Many are reluctant to the club to do strength training and weight lifting in order to increase muscle mass, but this is a small part of the whole picture, so the diet is a key supplement to reach the desired goal, and there are some essentials required for this system, which are the following:

Eat protein

When lifting weights the muscles enter the stage of demolition, and then the body needs after the exercise to the proteins to recover these muscles, and before the workout the person must take the proteins with an element of carbohydrates, in order to give energy during the exercise, and help in the absorption of protein.

Eat fat-free foods

When eating protein, it is preferable to resort to those sources of low-fat such as; chicken and low-fat calf, soybeans, and beans, and to build muscle each person needs a large amount of calories, calculated according to the number of exercise days, as those who exercise three times a week need To 15 calories per half a kilo approximately, while those who train five times a week need 20 calories per half kilo, and this amount varies according to weight, length, age, and muscle mass for each person.

Divide the plate properly

To take advantage of the quality of the food that is eaten, this begins with what is placed on the person’s plate, and to make sure to pick the best, it is recommended to divide the plate as follows; so that one third of the dish is of low-protein proteins, the other third of fruits and vegetables, and the last of healthy carbohydrates such as grains Full.

Nutritional supplements

Many players resort to the use of nutritional supplements, but it must be noted that they are not harmful to health, and it must be known that it is called a supplement of vitamins and deficient minerals and not a substitute for them.

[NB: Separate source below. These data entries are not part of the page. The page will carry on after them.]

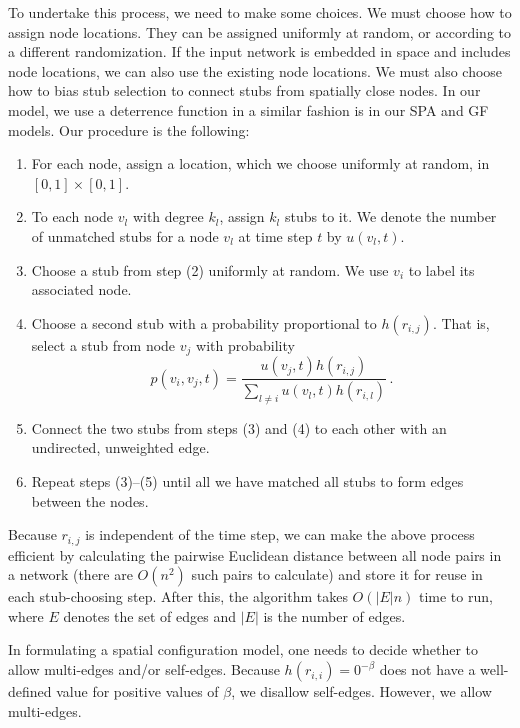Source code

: \documentclass[%
 reprint,
 amsmath,amssymb,
 aps,
]{revtex4-1}
\begin{document}
To undertake this process, we need to make some choices. We must choose how to assign node locations. They can be assigned uniformly at random, or according to a different randomization. If the input network is embedded in space and includes node locations, we can also use the existing node locations. We must also choose how to bias stub selection to connect stubs from spatially close nodes. In our model, we use a deterrence function in a similar fashion is in our SPA and GF models. Our procedure is the following:
\begin{enumerate}
    \item For each node, assign a location, which we choose uniformly at random, in $[0, 1] \times [0, 1]$.
    \item To each node $v_l$ with degree $k_l$, assign $k_l$ stubs to it. We denote the number of unmatched stubs for a node $v_l$ at time step $t$ by $u(v_l, t)$.
    \item Choose a stub from step (2) uniformly at random. We use $v_i$ to label its associated node.
    \item Choose a second stub with a probability proportional to $h(r_{i,j})$. That is, select a stub from node $v_j$ with probability
   \begin{equation*}
        p(v_i, v_j, t) = \frac{u(v_j, t)h(r_{i,j})}{\sum_{l \neq i} u(v_l, t)h(r_{i,l})} \,.
    \end{equation*}
    \item Connect the two stubs from steps (3) and (4) to each other with an undirected, unweighted edge. 
    \item Repeat steps (3)--(5) until all we have matched all stubs to form edges between the nodes.
\end{enumerate}

Because $r_{i,j}$ is independent of the time step, we can make the above process 
efficient by calculating the pairwise Euclidean distance between all node pairs in a network (there are $O(n^2)$ such pairs to calculate) and store it for reuse in each stub-choosing step. After this, the algorithm takes $O(|E| n)$ time to run, where $E$ denotes the set of edges and $|E|$ is the number of edges.

In formulating a spatial configuration model, one needs to decide whether to allow multi-edges and/or self-edges. Because $h(r_{i,i}) = 0^{-\beta}$ does not have a well-defined value for positive values of $\beta$, we disallow self-edges. However, we allow multi-edges.
\end{document}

Foods rich in good proteins

It is preferable to select high-quality protein sources and absorption in the body, in order to ensure their absorption and benefit from them to build muscle, and the most important of these foods are:

  • eggs.
  • Tuna and salmon.
  • Chicken breast, turkey, and low-fat veal.
  • Greek rupee.
  • Soybeans, beans, and shrimp chickpeas.
  • Cottage cheese.
  • Milk, many studies have shown that milk helps well in building muscle, and the cause remains unknown, and this is likely to be found in the protein contained in it, and that the calcium in milk helps in burning fat.
  • Peanuts and almonds.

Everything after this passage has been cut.